Cuba experienced a wave of protests nationwide on Sunday, affecting at least 20 localities from far-west Pinar del Rio to Santiago de Cuba, the capital of Oriente province. Reports estimate thousands took to the streets, chanting “freedom,” “down with communism,” and other anti-regime slogans. Authorities have not published any official estimates of the number of people protesting and the disparate events nationwide were not organized by any centralized group, so no true number of how many Cubans were on the streets exists.

The Communist Party responded to the protests by calling for civil war, urging civilians to violently attack anyone participating in protests.

“This is why we are calling all the revolutionaries of our country, all the communists, to go to the streets anywhere that these provocations are happening today, from now on through all these days,” Miguel Díaz-Canel, the president of the country and face of the Castro regime, said in a televised address late Sunday.

Cuban civilians documented multiple instances throughout the country of state security agents firing live rounds into crowds and beating protesters with baseball bats and other weapons. Witnesses also documented the use of tear gas and other repressive anti-riot gear.

Cuba Decide, which advocates for the replacement of the repressive Communist Party autocracy with an election-based democratic system, published the names Monday, stating these are only those whom they can confirm with certainty are missing or in police custody as of 10 a.m. local time Monday.

At the top of the list is a perennial target of Castro repression: José Daniel Ferrer, the head of the largest Cuban dissident organization, the Patriotic Union of Cuba (UNPACU). While UNPACU has not taken credit for organizing any of these protests, it has laid the groundwork for years on exercising peaceful assembly on the island, often at the price of Ferrer’s arrest. Ferrer most recently disappeared in October 2019 after organizing an anti-communist protest the month before in commemoration of the feast day of Our Lady of Charity, the patroness saint of Cuba. He resurfaced in April 2020, having clearly endured torture at the hands of the regime and suffering from several health conditions that he was diagnosed with during his time in police custody. Police never justified to Ferrer or his family his extended stay in prison.

Also missing at press time following the Sunday protests is Father Castor José Álvarez Devesa, a Catholic priest who has spent years advocating for the end of authoritarianism in Cuba. Álvarez was one of three priests behind a famous 2018 letter to Raúl Castro seeking free elections in Cuba and has used his position as a clergyman to urge a peaceful transition out of communism. Reports on Monday indicated that Cuban state security severely beat Álvarez in his native Camagüey, leaving him with a visible bloody head injury before his disappearance. The priest’s whereabouts remain unknown.

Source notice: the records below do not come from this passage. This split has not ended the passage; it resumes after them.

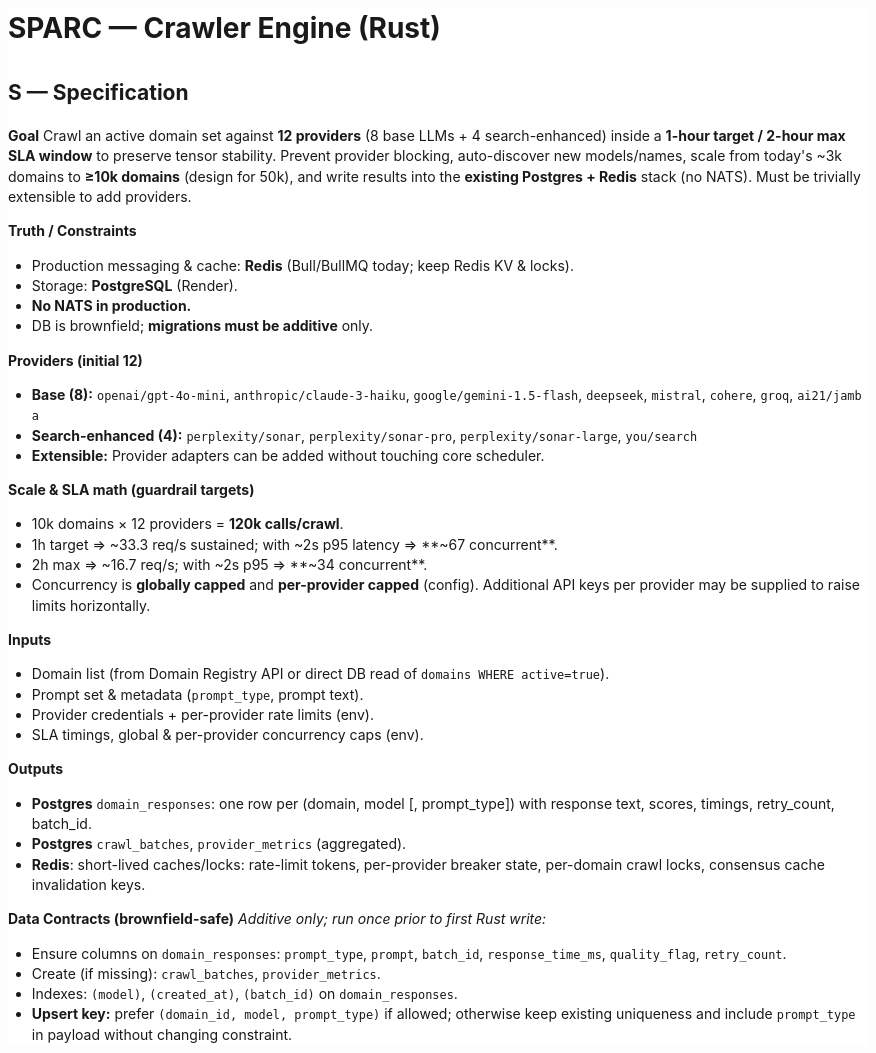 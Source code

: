 # SPARC — Crawler Engine (Rust)

## S — Specification

**Goal**
Crawl an active domain set against **12 providers** (8 base LLMs + 4 search-enhanced) inside a **1-hour target / 2-hour max SLA window** to preserve tensor stability. Prevent provider blocking, auto-discover new models/names, scale from today's ~3k domains to **≥10k domains** (design for 50k), and write results into the **existing Postgres + Redis** stack (no NATS). Must be trivially extensible to add providers.

**Truth / Constraints**

* Production messaging & cache: **Redis** (Bull/BullMQ today; keep Redis KV & locks).
* Storage: **PostgreSQL** (Render).
* **No NATS in production.**
* DB is brownfield; **migrations must be additive** only.

**Providers (initial 12)**

* **Base (8):** `openai/gpt-4o-mini`, `anthropic/claude-3-haiku`, `google/gemini-1.5-flash`, `deepseek`, `mistral`, `cohere`, `groq`, `ai21/jamba`
* **Search-enhanced (4):** `perplexity/sonar`, `perplexity/sonar-pro`, `perplexity/sonar-large`, `you/search`
* **Extensible:** Provider adapters can be added without touching core scheduler.

**Scale & SLA math (guardrail targets)**

* 10k domains × 12 providers = **120k calls/crawl**.
* 1h target ⇒ ~33.3 req/s sustained; with ~2s p95 latency ⇒ **~67 concurrent**.
* 2h max ⇒ ~16.7 req/s; with ~2s p95 ⇒ **~34 concurrent**.
* Concurrency is **globally capped** and **per-provider capped** (config). Additional API keys per provider may be supplied to raise limits horizontally.

**Inputs**

* Domain list (from Domain Registry API or direct DB read of `domains WHERE active=true`).
* Prompt set & metadata (`prompt_type`, prompt text).
* Provider credentials + per-provider rate limits (env).
* SLA timings, global & per-provider concurrency caps (env).

**Outputs**

* **Postgres** `domain_responses`: one row per (domain, model [, prompt_type]) with response text, scores, timings, retry_count, batch_id.
* **Postgres** `crawl_batches`, `provider_metrics` (aggregated).
* **Redis**: short-lived caches/locks: rate-limit tokens, per-provider breaker state, per-domain crawl locks, consensus cache invalidation keys.

**Data Contracts (brownfield-safe)**
*Additive only; run once prior to first Rust write:*

* Ensure columns on `domain_responses`:
  `prompt_type`, `prompt`, `batch_id`, `response_time_ms`, `quality_flag`, `retry_count`.
* Create (if missing): `crawl_batches`, `provider_metrics`.
* Indexes: `(model)`, `(created_at)`, `(batch_id)` on `domain_responses`.
* **Upsert key:** prefer `(domain_id, model, prompt_type)` if allowed; otherwise keep existing uniqueness and include `prompt_type` in payload without changing constraint.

Luis Manuel Otero Alcántara, the often-arrested head of a Havana artist dissident group the San Isidro Movement, is also missing at press time. Otero’s group was responsible for the largest recent protest in the country prior to this weekend: the storming of the Ministry of Culture in Havana in November. That assembly was in response, in part, to the violent arrest of another member of the San Isidro Movement, rapper Denis Solís, who received an eight-month prison sentence for the crime of “disrespect” against a police officer. The officer had entered his apartment illegally, prompting Solís to demand his removal from the premises. Solís filmed the encounter.

Amid the dozens of protester disappearances, Cuban police released Solís on Monday. Many other San Isidro members appear on Cuba Decide’s list of the missing and in custody.

The independent outlet 14 y Medio — run by Cuban journalists on the island who routinely face arrest and persecution — reported Monday that some neighborhoods of Cuba are experiencing door-to-door police raids. Authorities, it noted, began visiting residences in the early hours of Monday looking for people who participated in the protests to deprive them of their freedoms, eyewitnesses said.

“In my neighborhood they have already taken away two young people and I am waiting for them to come get me since I was at the protests,” a young man in Artemisa, greater Havana, told the outlet on condition of anonymity.

In Camaguey, where Father Álvarez disappeared, residents reported the widespread use on Sunday of “special forces” to contain protests, including state security troops firing at protesters and injuring an unknown number. Elsewhere in the country, police chose to attack journalists; one particularly gory exchange left Associated Press photographer Ramón Espinosa’s face broken and bloodied. Other international photographers documented the gang beating of Espinosa with their cameras, at the hands of uniformed Cuban police.